Go designs did not actually go out and research language design. It just went with the gut feel of the designers.

But that's just it, those rules are there for a reason. It's like the rules of airplane design: Every single rule was written in blood. You toss those rules out (or don't even research them) at your own, and your user's, peril.

Go's design reminds me of Brexit, and the famous "The people of this country have had enough of experts". And like with Brexit, it's easy to give a lame catch phrase, which seems convincing and makes people go "well what's the problem with that, keeping it simple?".

Explaining just what the problem is with this "design by catchphrase" is illustrated by the article. It needs ~100 paragraphs (a quick error prone scan was 86 plus sample code) to explain just why these choices leads to a darkened room with rakes sprinkled all over it.

And this article is just about Go channels!

Go could get a 100 articles like this written about it, covering various aspects of its design. They all have the same root cause: Go's designers had enough of experts, and it takes longer to explain why something leads to bad outcomes, than to just show the catchphrase level "look at the happy path. Look at it!".

I dislike Java more than I dislike Go. But at least Java was designed, and doesn't have this particular meta-problem. When Go was made we knew better than to design languages this way.
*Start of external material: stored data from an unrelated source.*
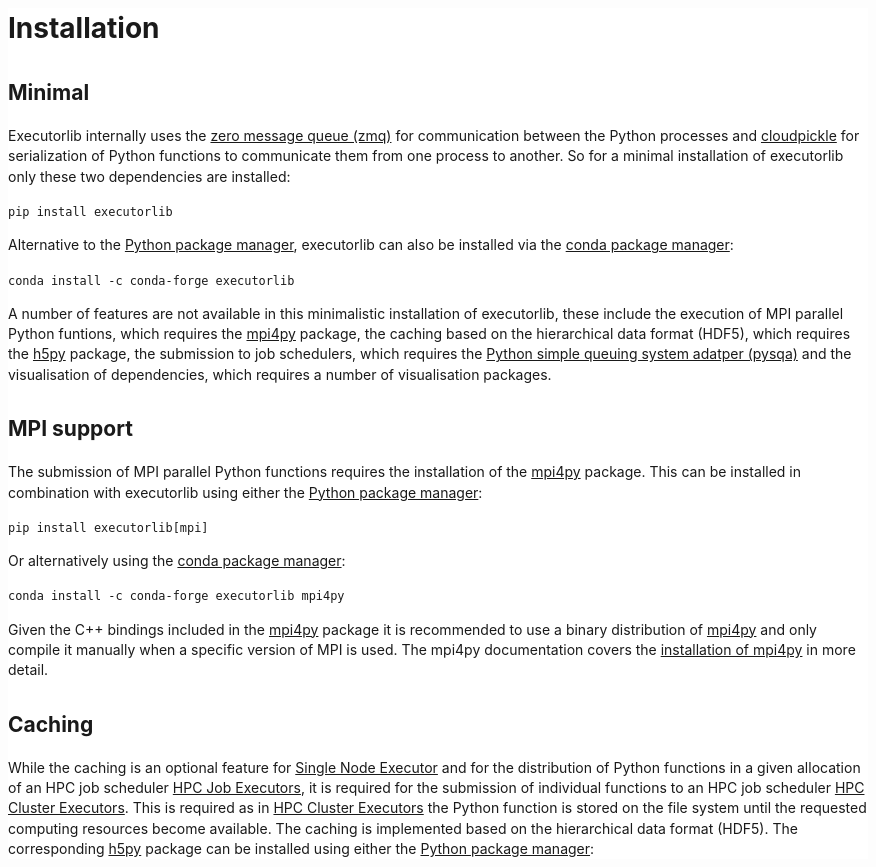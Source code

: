 # Installation
## Minimal
Executorlib internally uses the [zero message queue (zmq)](https://zeromq.org) for communication between the Python 
processes and [cloudpickle](https://github.com/cloudpipe/cloudpickle) for serialization of Python functions to communicate
them from one process to another. So for a minimal installation of executorlib only these two dependencies are installed:
```
pip install executorlib
```
Alternative to the [Python package manager](https://pypi.org/project/executorlib/), executorlib can also be installed 
via the [conda package manager](https://anaconda.org/conda-forge/executorlib):
```
conda install -c conda-forge executorlib
```
A number of features are not available in this minimalistic installation of executorlib, these include the execution of 
MPI parallel Python funtions, which requires the [mpi4py](https://mpi4py.readthedocs.io) package, the caching based on 
the hierarchical data format (HDF5), which requires the [h5py](https://www.h5py.org) package, the submission to job 
schedulers, which requires the [Python simple queuing system adatper (pysqa)](https://pysqa.readthedocs.io) and the 
visualisation of dependencies, which requires a number of visualisation packages. 

## MPI support
The submission of MPI parallel Python functions requires the installation of the [mpi4py](https://mpi4py.readthedocs.io) 
package. This can be installed in combination with executorlib using either the [Python package manager](https://pypi.org/project/mpi4py/):
```
pip install executorlib[mpi]
```
Or alternatively using the [conda package manager](https://anaconda.org/conda-forge/mpi4py):
```
conda install -c conda-forge executorlib mpi4py
```
Given the C++ bindings included in the [mpi4py](https://mpi4py.readthedocs.io) package it is recommended to use a binary
distribution of [mpi4py](https://mpi4py.readthedocs.io) and only compile it manually when a specific version of MPI is 
used. The mpi4py documentation covers the [installation of mpi4py](https://mpi4py.readthedocs.io/en/stable/install.html) 
in more detail. 

## Caching 
While the caching is an optional feature for [Single Node Executor](https://executorlib.readthedocs.io/en/latest/1-single-node.html) and 
for the distribution of Python functions in a given allocation of an HPC job scheduler [HPC Job Executors](https://executorlib.readthedocs.io/en/latest/3-hpc-job.html), 
it is required for the submission of individual functions to an HPC job scheduler [HPC Cluster Executors](https://executorlib.readthedocs.io/en/latest/2-hpc-cluster.html). 
This is required as in [HPC Cluster Executors](https://executorlib.readthedocs.io/en/latest/2-hpc-cluster.html) the 
Python function is stored on the file system until the requested computing resources become available. The caching is 
implemented based on the hierarchical data format (HDF5). The corresponding [h5py](https://www.h5py.org) package can be 
installed using either the [Python package manager](https://pypi.org/project/h5py/):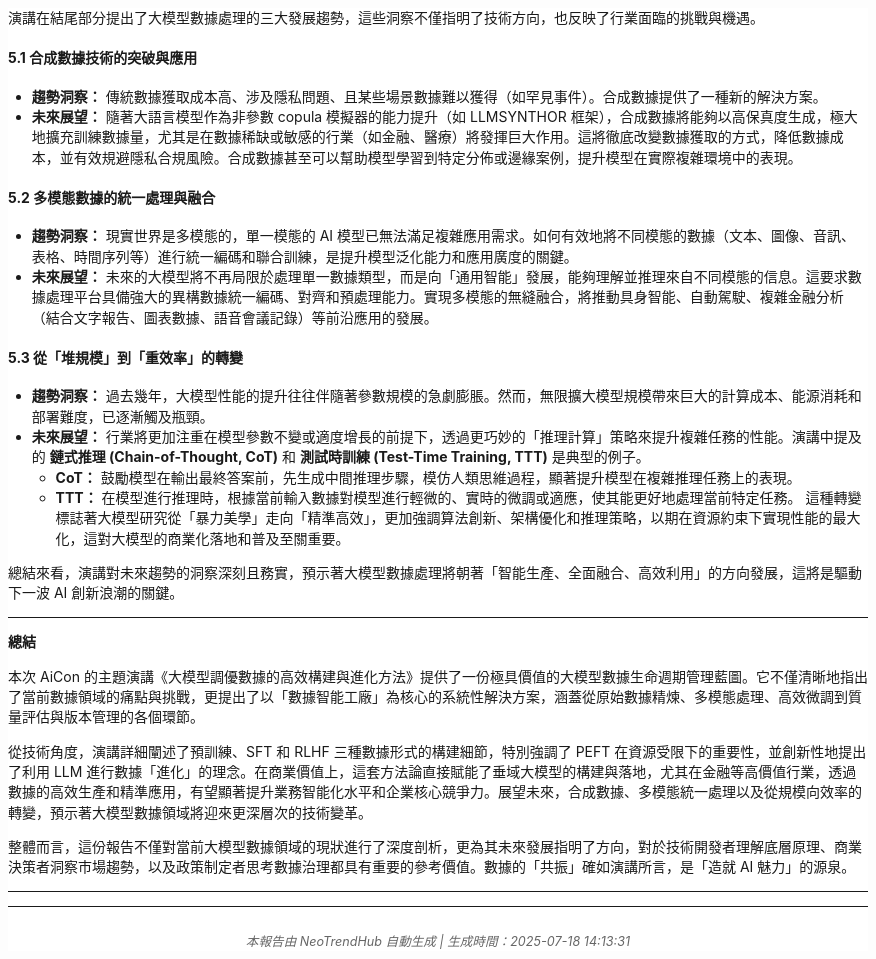 演講在結尾部分提出了大模型數據處理的三大發展趨勢，這些洞察不僅指明了技術方向，也反映了行業面臨的挑戰與機遇。

#### 5.1 合成數據技術的突破與應用

*   **趨勢洞察：** 傳統數據獲取成本高、涉及隱私問題、且某些場景數據難以獲得（如罕見事件）。合成數據提供了一種新的解決方案。
*   **未來展望：** 隨著大語言模型作為非參數 copula 模擬器的能力提升（如 LLMSYNTHOR 框架），合成數據將能夠以高保真度生成，極大地擴充訓練數據量，尤其是在數據稀缺或敏感的行業（如金融、醫療）將發揮巨大作用。這將徹底改變數據獲取的方式，降低數據成本，並有效規避隱私合規風險。合成數據甚至可以幫助模型學習到特定分佈或邊緣案例，提升模型在實際複雜環境中的表現。

#### 5.2 多模態數據的統一處理與融合

*   **趨勢洞察：** 現實世界是多模態的，單一模態的 AI 模型已無法滿足複雜應用需求。如何有效地將不同模態的數據（文本、圖像、音訊、表格、時間序列等）進行統一編碼和聯合訓練，是提升模型泛化能力和應用廣度的關鍵。
*   **未來展望：** 未來的大模型將不再局限於處理單一數據類型，而是向「通用智能」發展，能夠理解並推理來自不同模態的信息。這要求數據處理平台具備強大的異構數據統一編碼、對齊和預處理能力。實現多模態的無縫融合，將推動具身智能、自動駕駛、複雜金融分析（結合文字報告、圖表數據、語音會議記錄）等前沿應用的發展。

#### 5.3 從「堆規模」到「重效率」的轉變

*   **趨勢洞察：** 過去幾年，大模型性能的提升往往伴隨著參數規模的急劇膨脹。然而，無限擴大模型規模帶來巨大的計算成本、能源消耗和部署難度，已逐漸觸及瓶頸。
*   **未來展望：** 行業將更加注重在模型參數不變或適度增長的前提下，透過更巧妙的「推理計算」策略來提升複雜任務的性能。演講中提及的 **鏈式推理 (Chain-of-Thought, CoT)** 和 **測試時訓練 (Test-Time Training, TTT)** 是典型的例子。
    *   **CoT：** 鼓勵模型在輸出最終答案前，先生成中間推理步驟，模仿人類思維過程，顯著提升模型在複雜推理任務上的表現。
    *   **TTT：** 在模型進行推理時，根據當前輸入數據對模型進行輕微的、實時的微調或適應，使其能更好地處理當前特定任務。
    這種轉變標誌著大模型研究從「暴力美學」走向「精準高效」，更加強調算法創新、架構優化和推理策略，以期在資源約束下實現性能的最大化，這對大模型的商業化落地和普及至關重要。

總結來看，演講對未來趨勢的洞察深刻且務實，預示著大模型數據處理將朝著「智能生產、全面融合、高效利用」的方向發展，這將是驅動下一波 AI 創新浪潮的關鍵。

---

**總結**

本次 AiCon 的主題演講《大模型調優數據的高效構建與進化方法》提供了一份極具價值的大模型數據生命週期管理藍圖。它不僅清晰地指出了當前數據領域的痛點與挑戰，更提出了以「數據智能工廠」為核心的系統性解決方案，涵蓋從原始數據精煉、多模態處理、高效微調到質量評估與版本管理的各個環節。

從技術角度，演講詳細闡述了預訓練、SFT 和 RLHF 三種數據形式的構建細節，特別強調了 PEFT 在資源受限下的重要性，並創新性地提出了利用 LLM 進行數據「進化」的理念。在商業價值上，這套方法論直接賦能了垂域大模型的構建與落地，尤其在金融等高價值行業，透過數據的高效生產和精準應用，有望顯著提升業務智能化水平和企業核心競爭力。展望未來，合成數據、多模態統一處理以及從規模向效率的轉變，預示著大模型數據領域將迎來更深層次的技術變革。

整體而言，這份報告不僅對當前大模型數據領域的現狀進行了深度剖析，更為其未來發展指明了方向，對於技術開發者理解底層原理、商業決策者洞察市場趨勢，以及政策制定者思考數據治理都具有重要的參考價值。數據的「共振」確如演講所言，是「造就 AI 魅力」的源泉。

---

---

<div style="text-align: center; color: #666; font-size: 0.9em; margin-top: 2em;">
<em>本報告由 NeoTrendHub 自動生成 | 生成時間：2025-07-18 14:13:31</em>
</div>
In reality, you've just made your code unpredictable and there's a good chance you don't know what'll happen when your buffered channel fills up and your code then actually blocks. You may have a deadlock and not realize it.

So if the default position is unbuffered channels (which it should be), you then realize at some point that this is an inferior version of cooperative async/await.

Another general principle is you want to avoid writing multithreaded application code. If you're locking mutexes or starting threads, you're probably going to have a bad time. An awful lot of code fits the model of serving an RPC or HTTP request and, if you can, you want that code to be single-threaded (async/await is fine).

1. send a close message on the channel that stops the goroutine

2. use a Context instance - `ctx.Done()` returns a channel you can select on

Both are quite easy to grasp and implement.

If you run a microbenchmark which seems like what has been done, then channels look slow.

If you try the contention with thousands of goroutines on a high core count machine, there is a significant inflection point where channels start outperforming sync.Mutex

The reason is that sync.Mutex, if left to wait long enough will enter a slow code path and if memory serves, will call out to a kernel futex. The channel will not do this because the mutex that a channel is built with is exists in the go runtime - that's the special sauce the author is complaining doesn't exist but didn't try hard enough to seek it out.

Anecdotally, we have ~2m lines of Go and use channels extensively in a message passing style. We do not use channels to increment a shared number, because that's ridiculous and the author is disingenuous in their contrived example. No serious Go shop is using a channel for that.

Like closures, channels are very flexible and can be used to implement just about anything; that doesn't mean doing so is a good idea.

I would likely reach for atomics before mutexes in the game example.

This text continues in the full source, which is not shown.